Seigneur, de même que tu as prié pour tes ennemis, de même enseigne-nous par ton Saint Esprit à les aimer et à prier pour eux avec des larmes. Ceci est cependant bien difficile pour nous, pécheurs, si ta grâce n’est pas avec nous !…
Si la grâce de l’Esprit Saint habite le cœur d’un homme, même en une mesure infime, cet homme pleure pour tous les hommes ; il a plus encore pitié de ceux qui ne connaissent pas Dieu ou qui lui résistent. Il prie pour eux jour et nuit afin qu’ils se convertissent et reconnaissent Dieu. Le Christ priait pour ceux qui le crucifiaient : « Père, pardonne-leur, ils ne savent pas ce qu’ils font » (Lc 23,34). Étienne, lui aussi, priait pour ses persécuteurs afin que Dieu ne leur impute pas ce péché… (Ac 7,60).

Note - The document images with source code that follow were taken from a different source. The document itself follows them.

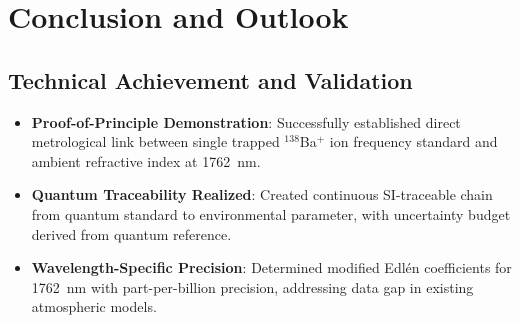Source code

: \documentclass[aip,reprint,groupedaddress,onecolumn,superscriptaddress]{revtex4-2}
\begin{document}
\section{Conclusion and Outlook}

\subsection{Technical Achievement and Validation}
\begin{itemize}
    \item \textbf{Proof-of-Principle Demonstration}: Successfully established direct metrological link between single trapped $^{138}$Ba$^+$ ion frequency standard and ambient refractive index at \SI{1762}{\nano\meter}.
    
    \item \textbf{Quantum Traceability Realized}: Created continuous SI-traceable chain from quantum standard to environmental parameter, with uncertainty budget derived from quantum reference.
    
    \item \textbf{Wavelength-Specific Precision}: Determined modified Edlén coefficients for \SI{1762}{\nano\meter} with part-per-billion precision, addressing data gap in existing atmospheric models.
\end{itemize}
\end{document}
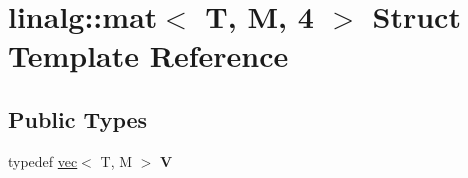 \hypertarget{structlinalg_1_1mat_3_01T_00_01M_00_014_01_4}{}\section{linalg\+:\+:mat$<$ T, M, 4 $>$ Struct Template Reference}
\label{structlinalg_1_1mat_3_01T_00_01M_00_014_01_4}
\subsection*{Public Types}
\begin{DoxyCompactItemize}
\item 
typedef \hyperlink{structlinalg_1_1vec}{vec}$<$ T, M $>$ {\bfseries V}\hypertarget{structlinalg_1_1mat_3_01T_00_01M_00_014_01_4_a97fad88a5e3a784d15be05763d677a16}{}\label{structlinalg_1_1mat_3_01T_00_01M_00_014_01_4_a97fad88a5e3a784d15be05763d677a16}

\end{DoxyCompactItemize}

Il faut prier pour nos ennemis si nous voulons conserver la grâce, car celui qui n’a pas compassion du pécheur n’a pas en lui la grâce du Saint Esprit. Louange et grâce à Dieu et à sa grande miséricorde, car il nous a accordé, à nous autres hommes, la grâce de l’Esprit Saint.
Grâce aux moines, la prière ne cesse jamais sur la terre, et là est leur utilité pour le monde. Le monde tient grâce à la prière. Si la prière cessait, le monde périrait. »
(Extraits des « Écrits » de saint Silouane rassemblés par l’Archimandrite Sophrony)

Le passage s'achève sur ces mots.